Cybersecurity improvement plans:
The Infrastructure Investment and Jobs Act provides for a DHS-administered $1B grant program running from FY22-26 in which state, local, tribal, and territorial governments apply for funding for implementing and administering cybersecurity improvement plans. These plans must include detail as to how entities will make enhancements to security assessments and to monitoring, workforce, and incident response plans.

Grid resilience:
$550M is provided for enhancements to electric grid cybersecurity, which covers a blend of testing and vulnerability reporting processes for systems commonly used in the energy sector, financial incentives for making enhancements to cybersecurity postures, and technical assistance and grant support for rural and municipal cybersecurity.

Cyber response fund:
The law sets aside $140M for a Cyber Response and Recovery Fund, which will provide funding to both federal and non-federal governments for incident response and remediation in response to DHS-approved declaration of major cyber incidents.

Implications for industry:
Firms best positioned for this spending will be those with sales channels to access fragmented non-federal public sector markets or that hold expertise in public utility and operational technology cybersecurity.


The Infrastructure Investment and Jobs Act authorizes the largest rail investment since Amtrak’s founding, allocating $22B for fleet acquisition and improvement projects and $44B to Federal Railroad Administration for state grants and rail projects. $36B in funding will go towards projects relevant to Amtrak’s Connect Us initiative to expand new intercity passenger rail, with funds specifically earmarked for Northeast Corridor projects.

EV charging:
The Biden Administration is placing significant emphasis and expectations on electrification as a climate change mitigator.

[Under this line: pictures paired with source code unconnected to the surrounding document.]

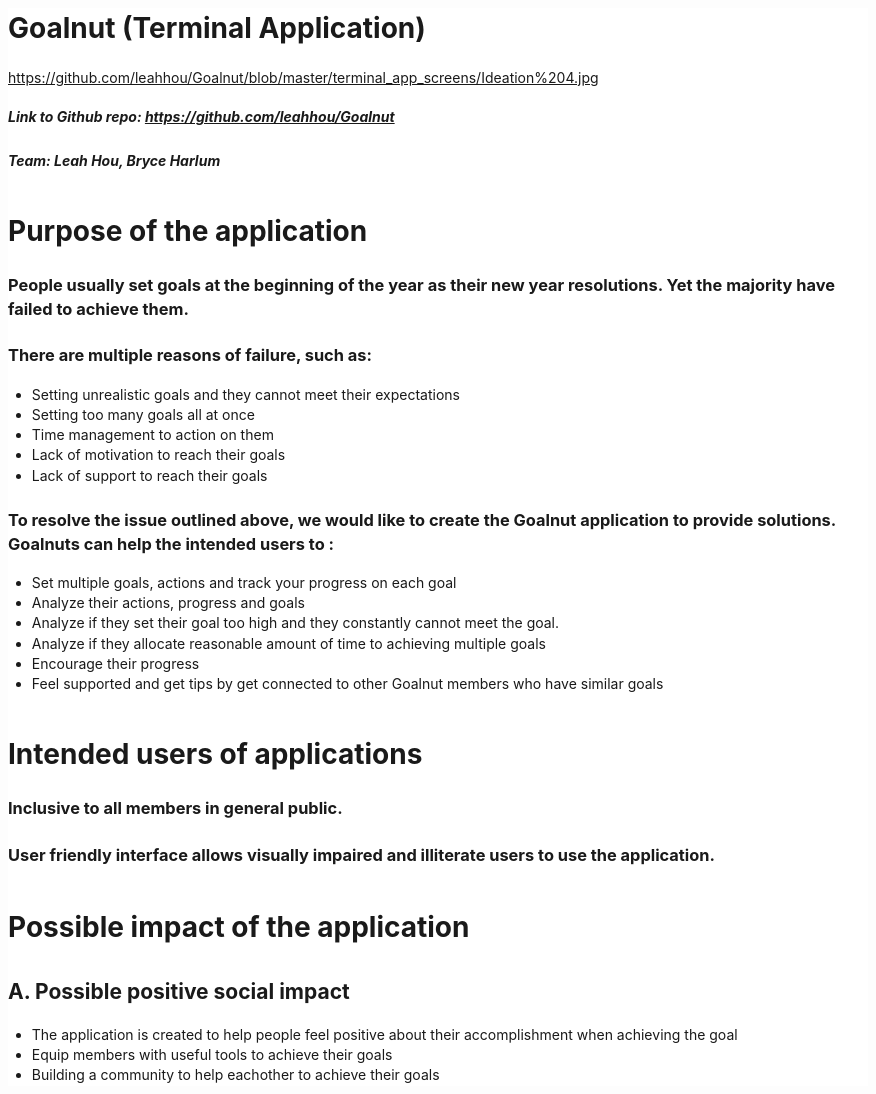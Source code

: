 # Goalnut (Terminal Application)

https://github.com/leahhou/Goalnut/blob/master/terminal_app_screens/Ideation%204.jpg

##### Link to Github repo: <https://github.com/leahhou/Goalnut>

##### Team: Leah Hou, Bryce Harlum

# Purpose of the application

### People usually set goals at the beginning of the year as their new year resolutions. Yet the majority have failed to achieve them.
### There are multiple reasons of failure, such as:

* Setting unrealistic goals and they cannot meet their expectations
* Setting too many goals all at once
* Time management to action on them
* Lack of motivation to reach their goals
* Lack of support to reach their goals

### To resolve the issue outlined above, we would like to create the Goalnut application to provide solutions. Goalnuts can help the intended users to :
* Set multiple goals, actions and track your progress on each goal
* Analyze their actions, progress and goals
* Analyze if they set their goal too high and they constantly cannot meet the goal.
* Analyze if they allocate reasonable amount of time to achieving multiple goals
* Encourage their progress 
* Feel supported and get tips by get connected  to other Goalnut members who have similar goals

# Intended users of applications
### Inclusive to all members in general public. 
### User friendly interface allows visually impaired and illiterate users to use the application.

     
# Possible impact of the application
## A. Possible positive social impact
* The application is created to help people feel positive about their accomplishment when achieving the goal
* Equip members with useful tools to achieve their goals
* Building a community to help eachother to achieve their goals
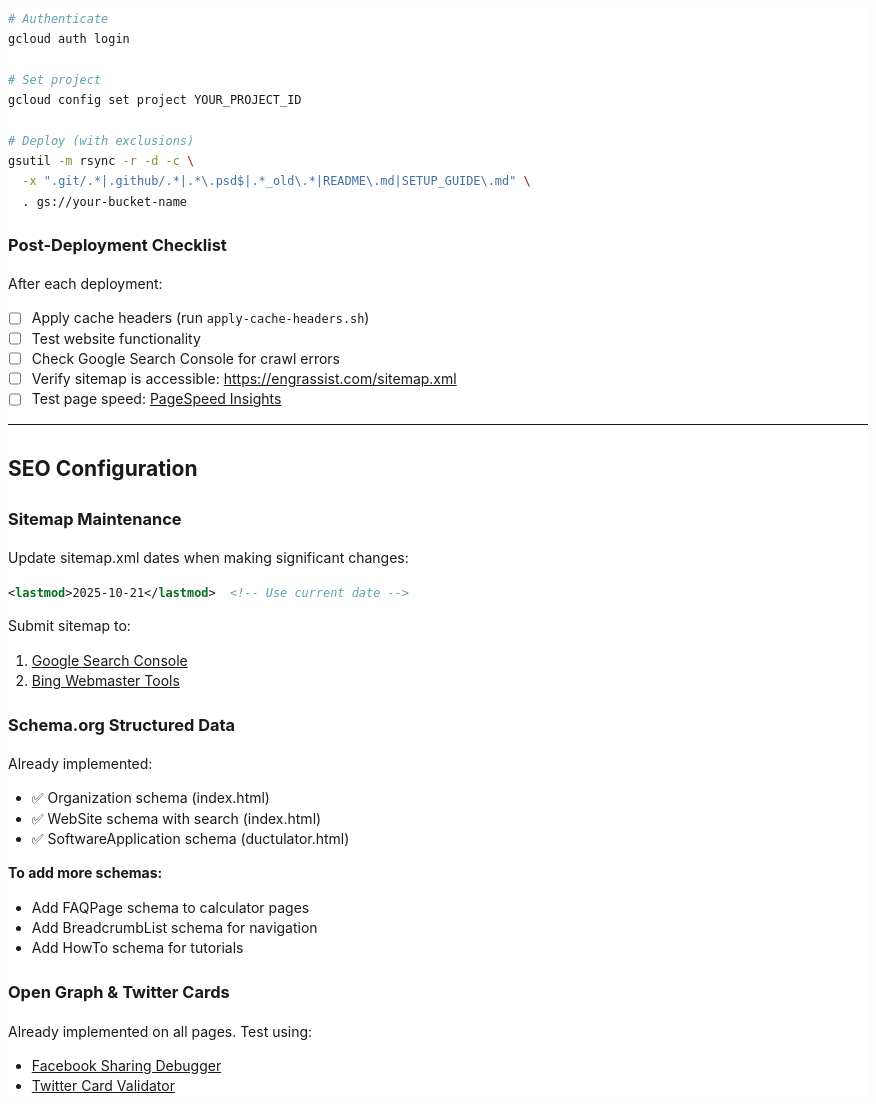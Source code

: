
 ```bash
# Authenticate
gcloud auth login

# Set project
gcloud config set project YOUR_PROJECT_ID

# Deploy (with exclusions)
gsutil -m rsync -r -d -c \
  -x ".git/.*|.github/.*|.*\.psd$|.*_old\.*|README\.md|SETUP_GUIDE\.md" \
  . gs://your-bucket-name
```

### Post-Deployment Checklist

After each deployment:
- [ ] Apply cache headers (run `apply-cache-headers.sh`)
- [ ] Test website functionality
- [ ] Check Google Search Console for crawl errors
- [ ] Verify sitemap is accessible: https://engrassist.com/sitemap.xml
- [ ] Test page speed: [PageSpeed Insights](https://pagespeed.web.dev/)

---

## SEO Configuration

### Sitemap Maintenance

Update sitemap.xml dates when making significant changes:

```xml
<lastmod>2025-10-21</lastmod>  <!-- Use current date -->
```

Submit sitemap to:
1. [Google Search Console](https://search.google.com/search-console)
2. [Bing Webmaster Tools](https://www.bing.com/webmasters)

### Schema.org Structured Data

Already implemented:
- ✅ Organization schema (index.html)
- ✅ WebSite schema with search (index.html)
- ✅ SoftwareApplication schema (ductulator.html)

**To add more schemas:**
- Add FAQPage schema to calculator pages
- Add BreadcrumbList schema for navigation
- Add HowTo schema for tutorials

### Open Graph & Twitter Cards

Already implemented on all pages. Test using:
- [Facebook Sharing Debugger](https://developers.facebook.com/tools/debug/)
- [Twitter Card Validator](https://cards-dev.twitter.com/validator)
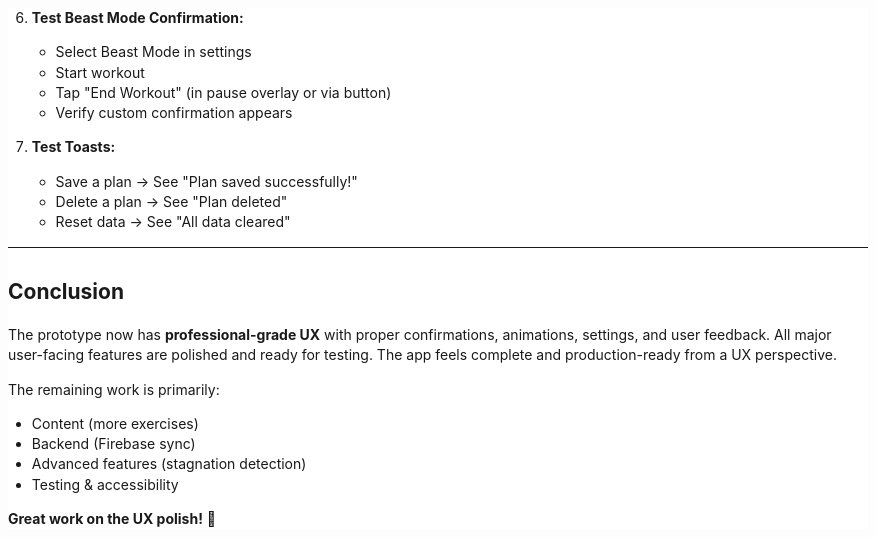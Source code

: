 6. **Test Beast Mode Confirmation:**
   - Select Beast Mode in settings
   - Start workout
   - Tap "End Workout" (in pause overlay or via button)
   - Verify custom confirmation appears

7. **Test Toasts:**
   - Save a plan → See "Plan saved successfully!"
   - Delete a plan → See "Plan deleted"
   - Reset data → See "All data cleared"

---

## Conclusion

The prototype now has **professional-grade UX** with proper confirmations, animations, settings, and user feedback. All major user-facing features are polished and ready for testing. The app feels complete and production-ready from a UX perspective.

The remaining work is primarily:
- Content (more exercises)
- Backend (Firebase sync)
- Advanced features (stagnation detection)
- Testing & accessibility

**Great work on the UX polish!** 🎉
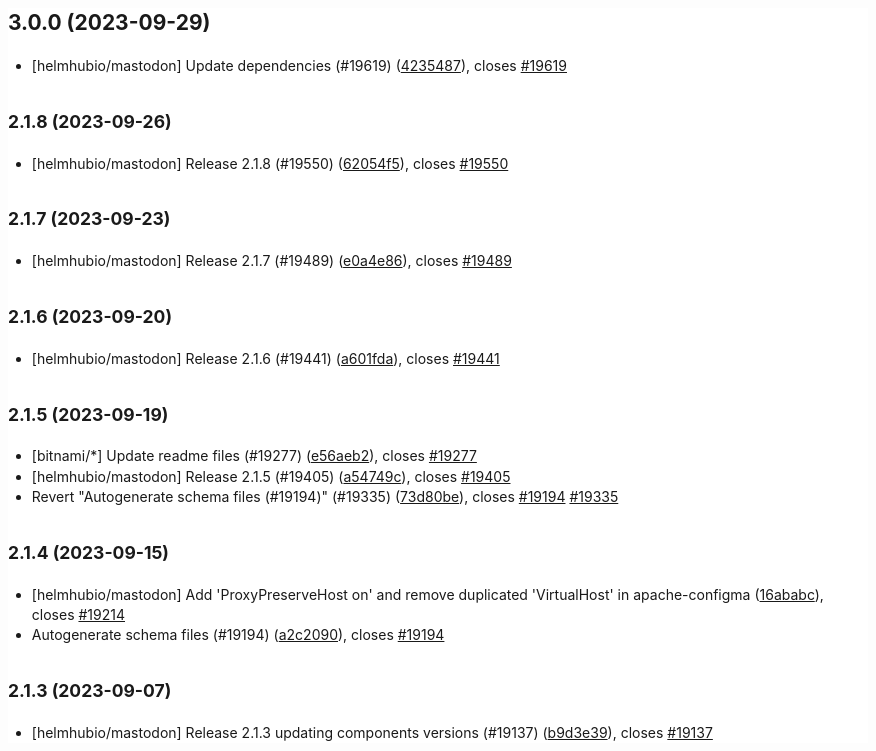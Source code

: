 ## 3.0.0 (2023-09-29)

* [helmhubio/mastodon] Update dependencies (#19619) ([4235487](https://github.com/helmhub-io/charts/commit/423548778f0512ba597f87017aba51c450f3ed39)), closes [#19619](https://github.com/helmhub-io/charts/issues/19619)

## <small>2.1.8 (2023-09-26)</small>

* [helmhubio/mastodon] Release 2.1.8 (#19550) ([62054f5](https://github.com/helmhub-io/charts/commit/62054f5f268405f3b06a0a52ed3a86feab3d1f66)), closes [#19550](https://github.com/helmhub-io/charts/issues/19550)

## <small>2.1.7 (2023-09-23)</small>

* [helmhubio/mastodon] Release 2.1.7 (#19489) ([e0a4e86](https://github.com/helmhub-io/charts/commit/e0a4e86a4f33af8a30f592a8d935d8c8956de3a5)), closes [#19489](https://github.com/helmhub-io/charts/issues/19489)

## <small>2.1.6 (2023-09-20)</small>

* [helmhubio/mastodon] Release 2.1.6 (#19441) ([a601fda](https://github.com/helmhub-io/charts/commit/a601fda38126188f06430fbef6d0af60bb569376)), closes [#19441](https://github.com/helmhub-io/charts/issues/19441)

## <small>2.1.5 (2023-09-19)</small>

* [bitnami/*] Update readme files (#19277) ([e56aeb2](https://github.com/helmhub-io/charts/commit/e56aeb2fbfbf5b6e42375db48cc7ae1ef1c3a823)), closes [#19277](https://github.com/helmhub-io/charts/issues/19277)
* [helmhubio/mastodon] Release 2.1.5 (#19405) ([a54749c](https://github.com/helmhub-io/charts/commit/a54749c16258c1aa82ce7e8ea18607fbfebe31bc)), closes [#19405](https://github.com/helmhub-io/charts/issues/19405)
* Revert "Autogenerate schema files (#19194)" (#19335) ([73d80be](https://github.com/helmhub-io/charts/commit/73d80be525c88fb4b8a54451a55acd506e337062)), closes [#19194](https://github.com/helmhub-io/charts/issues/19194) [#19335](https://github.com/helmhub-io/charts/issues/19335)

## <small>2.1.4 (2023-09-15)</small>

* [helmhubio/mastodon] Add 'ProxyPreserveHost on' and remove duplicated 'VirtualHost' in apache-configma ([16ababc](https://github.com/helmhub-io/charts/commit/16ababce29d073d480bad5582383b51ce45f0b9c)), closes [#19214](https://github.com/helmhub-io/charts/issues/19214)
* Autogenerate schema files (#19194) ([a2c2090](https://github.com/helmhub-io/charts/commit/a2c2090b5ac97f47b745c8028c6452bf99739772)), closes [#19194](https://github.com/helmhub-io/charts/issues/19194)

## <small>2.1.3 (2023-09-07)</small>

* [helmhubio/mastodon] Release 2.1.3 updating components versions (#19137) ([b9d3e39](https://github.com/helmhub-io/charts/commit/b9d3e39006b162043203331afab30f4f30498f09)), closes [#19137](https://github.com/helmhub-io/charts/issues/19137)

On the demand side, alongside existing tax breaks for electric vehicles (EVs) that have helped customer adoption, the Administration is now looking to develop a national charging station infrastructure. Spending for electric school buses—a market dominated by particulate-emitting diesel technology – is also prominent ($1B).

Implications for industry:
Alongside rail equipment providers, charging equipment manufacturers, and electric bus makers, grid operators and utilities may be best positioned to benefit. The design, installation, and sustainment of rail infrastructure and the charging network will demand an increased role by AEC firms. A modernized rail and growing charging network will also require support for SCADA and network functions and systems, including enhanced cyber protection.

Energy & Climate

Clean energy transmission & grid:
On the supply side of electrification, the Infrastructure Investment and Jobs Act offers new investments in the electric grid, strained by increased demand, aging infrastructure, geographic misalignment with renewables, and natural disasters. The Bill sets aside ~$20B in grid expansion and modernization, with support extending to new technologies and energy solutions such as advanced and small-modular nuclear power, green hydrogen, and carbon capture, sequestration, and use (CCSU) technologies (over $42B in FY22). Existing nuclear and hydropower electricity providers, such as utilities, also benefit from this funding source.

Environmental remediation:
The Bill appropriates an additional $3.5B in spending and transfers $3.5B in general revenue to the Superfund for legacy contaminated sites on the National Priorities List (NPL). Adding a degree of flexibility, the Bill lifts state cost sharing requirements, allowing the EPA to expend funds with no state participation. In addition, $1.5B is allocated to EPA brownfield sites, and $11B to abandoned mine land reclamation.

Implications for industry:
For grid modernization, utilities and grid operators will be first to capture funding, which will quickly flow to AEC firms and supporting expert and consulting firms. Significant R&D-focused energy and climate funding is likely destined for non-profit and research institutions, including universities. Remediation work, on the other hand, will be largely destined for traditional for-profit engineering and remediation specialist firms.